Top of Record excerpts

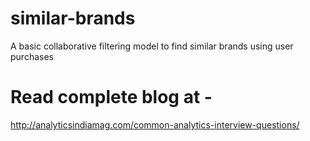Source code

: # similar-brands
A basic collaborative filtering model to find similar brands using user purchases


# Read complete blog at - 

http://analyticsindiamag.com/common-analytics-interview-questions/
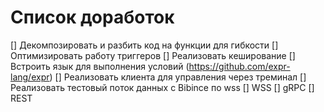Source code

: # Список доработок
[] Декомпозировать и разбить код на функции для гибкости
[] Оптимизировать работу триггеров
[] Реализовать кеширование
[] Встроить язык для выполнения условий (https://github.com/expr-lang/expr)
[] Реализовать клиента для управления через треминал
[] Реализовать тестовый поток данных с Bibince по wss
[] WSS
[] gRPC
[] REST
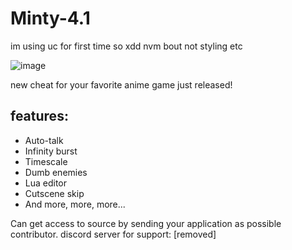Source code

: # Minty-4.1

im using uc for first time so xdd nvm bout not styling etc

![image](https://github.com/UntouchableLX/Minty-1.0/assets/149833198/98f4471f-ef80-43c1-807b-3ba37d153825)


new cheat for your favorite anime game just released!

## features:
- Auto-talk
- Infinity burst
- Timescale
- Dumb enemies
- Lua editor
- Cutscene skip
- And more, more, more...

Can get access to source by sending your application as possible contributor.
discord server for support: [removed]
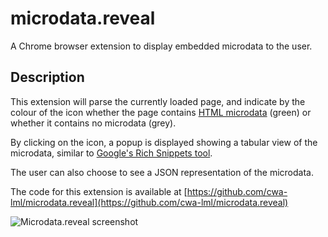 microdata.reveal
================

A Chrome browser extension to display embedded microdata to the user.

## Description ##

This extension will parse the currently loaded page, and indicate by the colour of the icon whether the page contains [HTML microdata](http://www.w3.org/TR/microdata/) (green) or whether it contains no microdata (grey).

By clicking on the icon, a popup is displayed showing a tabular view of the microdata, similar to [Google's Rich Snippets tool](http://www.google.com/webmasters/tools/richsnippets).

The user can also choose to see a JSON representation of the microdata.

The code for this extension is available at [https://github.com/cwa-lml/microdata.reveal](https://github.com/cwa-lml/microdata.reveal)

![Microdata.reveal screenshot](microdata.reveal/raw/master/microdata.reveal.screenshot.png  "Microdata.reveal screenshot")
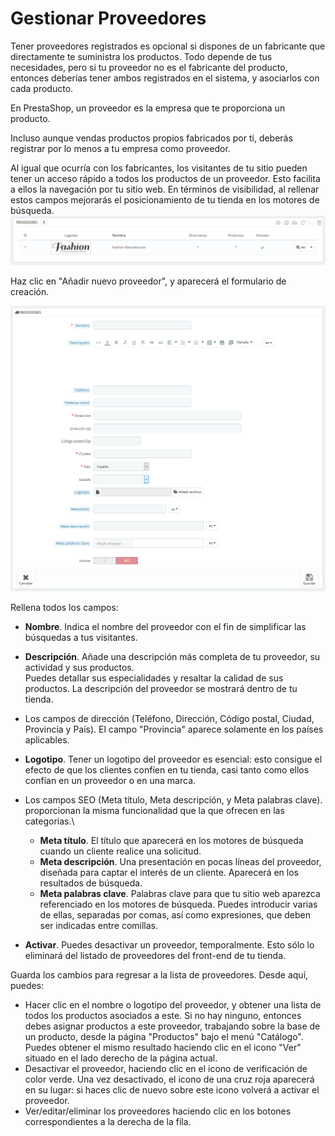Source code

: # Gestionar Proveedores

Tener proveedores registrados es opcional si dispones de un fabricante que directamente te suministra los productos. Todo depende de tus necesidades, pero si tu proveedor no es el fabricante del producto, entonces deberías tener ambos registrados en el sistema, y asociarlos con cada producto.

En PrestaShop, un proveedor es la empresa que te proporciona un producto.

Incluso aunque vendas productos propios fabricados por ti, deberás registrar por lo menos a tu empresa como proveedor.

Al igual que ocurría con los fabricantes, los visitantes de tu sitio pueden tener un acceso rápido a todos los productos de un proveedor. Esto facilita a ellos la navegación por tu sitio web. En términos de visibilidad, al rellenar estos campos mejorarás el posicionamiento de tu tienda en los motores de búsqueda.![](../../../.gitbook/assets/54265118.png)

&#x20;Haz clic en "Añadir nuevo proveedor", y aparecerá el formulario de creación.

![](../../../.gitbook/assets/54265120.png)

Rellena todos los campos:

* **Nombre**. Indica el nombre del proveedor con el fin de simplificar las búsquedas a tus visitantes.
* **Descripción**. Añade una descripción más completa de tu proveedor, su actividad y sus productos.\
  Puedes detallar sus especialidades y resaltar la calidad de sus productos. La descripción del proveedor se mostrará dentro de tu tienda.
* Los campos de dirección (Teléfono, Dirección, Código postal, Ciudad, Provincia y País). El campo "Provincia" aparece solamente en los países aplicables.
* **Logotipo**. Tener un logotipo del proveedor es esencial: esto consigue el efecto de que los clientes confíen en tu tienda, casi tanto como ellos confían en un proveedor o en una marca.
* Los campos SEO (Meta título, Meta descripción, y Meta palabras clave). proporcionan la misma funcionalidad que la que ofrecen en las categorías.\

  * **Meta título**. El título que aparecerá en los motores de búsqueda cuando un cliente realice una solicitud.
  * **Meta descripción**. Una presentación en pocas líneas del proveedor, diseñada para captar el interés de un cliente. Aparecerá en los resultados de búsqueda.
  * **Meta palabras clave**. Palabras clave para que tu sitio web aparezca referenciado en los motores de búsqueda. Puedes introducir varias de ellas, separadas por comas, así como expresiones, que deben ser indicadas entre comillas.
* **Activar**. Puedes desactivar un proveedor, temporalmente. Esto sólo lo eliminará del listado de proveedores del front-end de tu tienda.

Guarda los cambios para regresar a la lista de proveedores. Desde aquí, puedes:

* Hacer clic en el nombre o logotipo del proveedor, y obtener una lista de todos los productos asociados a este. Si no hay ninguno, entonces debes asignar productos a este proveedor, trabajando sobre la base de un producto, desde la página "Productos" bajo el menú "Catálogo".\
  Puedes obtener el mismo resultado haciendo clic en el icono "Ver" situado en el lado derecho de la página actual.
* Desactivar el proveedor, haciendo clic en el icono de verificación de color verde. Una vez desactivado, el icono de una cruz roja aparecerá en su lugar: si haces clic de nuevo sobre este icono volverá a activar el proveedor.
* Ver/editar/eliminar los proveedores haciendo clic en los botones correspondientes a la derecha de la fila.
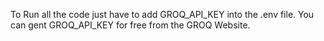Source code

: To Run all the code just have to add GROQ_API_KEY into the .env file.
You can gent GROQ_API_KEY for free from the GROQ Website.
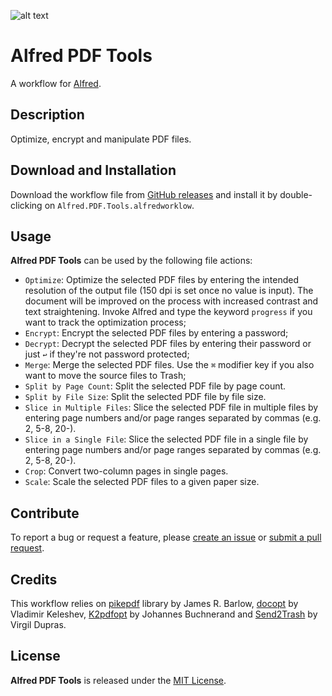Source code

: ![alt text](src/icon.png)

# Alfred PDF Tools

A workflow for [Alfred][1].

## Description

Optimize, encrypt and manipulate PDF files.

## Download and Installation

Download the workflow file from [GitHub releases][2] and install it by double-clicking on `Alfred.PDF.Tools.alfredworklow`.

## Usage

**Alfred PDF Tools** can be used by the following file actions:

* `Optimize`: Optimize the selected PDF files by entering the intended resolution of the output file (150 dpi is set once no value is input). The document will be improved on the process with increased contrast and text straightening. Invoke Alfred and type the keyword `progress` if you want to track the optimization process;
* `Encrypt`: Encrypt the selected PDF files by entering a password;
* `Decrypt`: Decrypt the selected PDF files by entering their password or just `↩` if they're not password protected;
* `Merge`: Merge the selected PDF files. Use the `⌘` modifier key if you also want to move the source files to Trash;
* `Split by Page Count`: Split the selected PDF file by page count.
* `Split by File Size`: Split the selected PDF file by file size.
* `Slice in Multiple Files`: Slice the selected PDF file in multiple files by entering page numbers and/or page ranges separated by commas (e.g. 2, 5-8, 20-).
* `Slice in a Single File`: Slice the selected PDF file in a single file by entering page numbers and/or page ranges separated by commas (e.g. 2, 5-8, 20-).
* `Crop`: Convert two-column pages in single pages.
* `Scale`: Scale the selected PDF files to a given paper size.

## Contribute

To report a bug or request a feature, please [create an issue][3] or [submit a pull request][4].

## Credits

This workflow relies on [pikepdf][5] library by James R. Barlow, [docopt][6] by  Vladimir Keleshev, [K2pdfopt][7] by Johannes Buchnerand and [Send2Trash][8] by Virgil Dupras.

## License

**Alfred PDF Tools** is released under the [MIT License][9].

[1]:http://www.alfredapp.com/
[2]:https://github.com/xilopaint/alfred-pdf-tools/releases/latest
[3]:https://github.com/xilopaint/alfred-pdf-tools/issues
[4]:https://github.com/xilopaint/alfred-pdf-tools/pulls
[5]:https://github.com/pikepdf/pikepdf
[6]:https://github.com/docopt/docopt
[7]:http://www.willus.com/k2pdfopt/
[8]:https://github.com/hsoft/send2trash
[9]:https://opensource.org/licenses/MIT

Bottom of Record excerpts

▶ **Action item**
Output every line of the records exactly, excluding all pictures.

▶ **Exercise output**
Source code

: # similar-brands
A basic collaborative filtering model to find similar brands using user purchases


# Read complete blog at - 

http://analyticsindiamag.com/common-analytics-interview-questions/
Source code

: # Список доработок
[] Декомпозировать и разбить код на функции для гибкости
[] Оптимизировать работу триггеров
[] Реализовать кеширование
[] Встроить язык для выполнения условий (https://github.com/expr-lang/expr)
[] Реализовать клиента для управления через треминал
[] Реализовать тестовый поток данных с Bibince по wss
[] WSS
[] gRPC
[] REST
Source code

: # Minty-4.1

im using uc for first time so xdd nvm bout not styling etc

![image](https://github.com/UntouchableLX/Minty-1.0/assets/149833198/98f4471f-ef80-43c1-807b-3ba37d153825)


new cheat for your favorite anime game just released!

## features:
- Auto-talk
- Infinity burst
- Timescale
- Dumb enemies
- Lua editor
- Cutscene skip
- And more, more, more...

Can get access to source by sending your application as possible contributor.
discord server for support: [removed]
 microdata.reveal
================

A Chrome browser extension to display embedded microdata to the user.

## Description ##

This extension will parse the currently loaded page, and indicate by the colour of the icon whether the page contains [HTML microdata](http://www.w3.org/TR/microdata/) (green) or whether it contains no microdata (grey).

By clicking on the icon, a popup is displayed showing a tabular view of the microdata, similar to [Google's Rich Snippets tool](http://www.google.com/webmasters/tools/richsnippets).

The user can also choose to see a JSON representation of the microdata.

The code for this extension is available at [https://github.com/cwa-lml/microdata.reveal](https://github.com/cwa-lml/microdata.reveal)

![Microdata.reveal screenshot](microdata.reveal/raw/master/microdata.reveal.screenshot.png  "Microdata.reveal screenshot")
Source code

: # Gestionar Proveedores

Tener proveedores registrados es opcional si dispones de un fabricante que directamente te suministra los productos. Todo depende de tus necesidades, pero si tu proveedor no es el fabricante del producto, entonces deberías tener ambos registrados en el sistema, y asociarlos con cada producto.

En PrestaShop, un proveedor es la empresa que te proporciona un producto.

Incluso aunque vendas productos propios fabricados por ti, deberás registrar por lo menos a tu empresa como proveedor.

Al igual que ocurría con los fabricantes, los visitantes de tu sitio pueden tener un acceso rápido a todos los productos de un proveedor. Esto facilita a ellos la navegación por tu sitio web. En términos de visibilidad, al rellenar estos campos mejorarás el posicionamiento de tu tienda en los motores de búsqueda.![](../../../.gitbook/assets/54265118.png)

&#x20;Haz clic en "Añadir nuevo proveedor", y aparecerá el formulario de creación.

![](../../../.gitbook/assets/54265120.png)

Rellena todos los campos:

* **Nombre**. Indica el nombre del proveedor con el fin de simplificar las búsquedas a tus visitantes.
* **Descripción**. Añade una descripción más completa de tu proveedor, su actividad y sus productos.\
  Puedes detallar sus especialidades y resaltar la calidad de sus productos. La descripción del proveedor se mostrará dentro de tu tienda.
* Los campos de dirección (Teléfono, Dirección, Código postal, Ciudad, Provincia y País). El campo "Provincia" aparece solamente en los países aplicables.
* **Logotipo**. Tener un logotipo del proveedor es esencial: esto consigue el efecto de que los clientes confíen en tu tienda, casi tanto como ellos confían en un proveedor o en una marca.
* Los campos SEO (Meta título, Meta descripción, y Meta palabras clave). proporcionan la misma funcionalidad que la que ofrecen en las categorías.\

  * **Meta título**. El título que aparecerá en los motores de búsqueda cuando un cliente realice una solicitud.
  * **Meta descripción**. Una presentación en pocas líneas del proveedor, diseñada para captar el interés de un cliente. Aparecerá en los resultados de búsqueda.
  * **Meta palabras clave**. Palabras clave para que tu sitio web aparezca referenciado en los motores de búsqueda. Puedes introducir varias de ellas, separadas por comas, así como expresiones, que deben ser indicadas entre comillas.
* **Activar**. Puedes desactivar un proveedor, temporalmente. Esto sólo lo eliminará del listado de proveedores del front-end de tu tienda.

Guarda los cambios para regresar a la lista de proveedores. Desde aquí, puedes:

* Hacer clic en el nombre o logotipo del proveedor, y obtener una lista de todos los productos asociados a este. Si no hay ninguno, entonces debes asignar productos a este proveedor, trabajando sobre la base de un producto, desde la página "Productos" bajo el menú "Catálogo".\
  Puedes obtener el mismo resultado haciendo clic en el icono "Ver" situado en el lado derecho de la página actual.
* Desactivar el proveedor, haciendo clic en el icono de verificación de color verde. Una vez desactivado, el icono de una cruz roja aparecerá en su lugar: si haces clic de nuevo sobre este icono volverá a activar el proveedor.
* Ver/editar/eliminar los proveedores haciendo clic en los botones correspondientes a la derecha de la fila.
Source code

: To Run all the code just have to add GROQ_API_KEY into the .env file.
You can gent GROQ_API_KEY for free from the GROQ Website.
Source code

: ![alt text](src/icon.png)

# Alfred PDF Tools

A workflow for [Alfred][1].

## Description

Optimize, encrypt and manipulate PDF files.

## Download and Installation

Download the workflow file from [GitHub releases][2] and install it by double-clicking on `Alfred.PDF.Tools.alfredworklow`.

## Usage

**Alfred PDF Tools** can be used by the following file actions:

* `Optimize`: Optimize the selected PDF files by entering the intended resolution of the output file (150 dpi is set once no value is input). The document will be improved on the process with increased contrast and text straightening. Invoke Alfred and type the keyword `progress` if you want to track the optimization process;
* `Encrypt`: Encrypt the selected PDF files by entering a password;
* `Decrypt`: Decrypt the selected PDF files by entering their password or just `↩` if they're not password protected;
* `Merge`: Merge the selected PDF files. Use the `⌘` modifier key if you also want to move the source files to Trash;
* `Split by Page Count`: Split the selected PDF file by page count.
* `Split by File Size`: Split the selected PDF file by file size.
* `Slice in Multiple Files`: Slice the selected PDF file in multiple files by entering page numbers and/or page ranges separated by commas (e.g. 2, 5-8, 20-).
* `Slice in a Single File`: Slice the selected PDF file in a single file by entering page numbers and/or page ranges separated by commas (e.g. 2, 5-8, 20-).
* `Crop`: Convert two-column pages in single pages.
* `Scale`: Scale the selected PDF files to a given paper size.

## Contribute

To report a bug or request a feature, please [create an issue][3] or [submit a pull request][4].

## Credits

This workflow relies on [pikepdf][5] library by James R. Barlow, [docopt][6] by  Vladimir Keleshev, [K2pdfopt][7] by Johannes Buchnerand and [Send2Trash][8] by Virgil Dupras.

## License

**Alfred PDF Tools** is released under the [MIT License][9].

[1]:http://www.alfredapp.com/
[2]:https://github.com/xilopaint/alfred-pdf-tools/releases/latest
[3]:https://github.com/xilopaint/alfred-pdf-tools/issues
[4]:https://github.com/xilopaint/alfred-pdf-tools/pulls
[5]:https://github.com/pikepdf/pikepdf
[6]:https://github.com/docopt/docopt
[7]:http://www.willus.com/k2pdfopt/
[8]:https://github.com/hsoft/send2trash
[9]:https://opensource.org/licenses/MIT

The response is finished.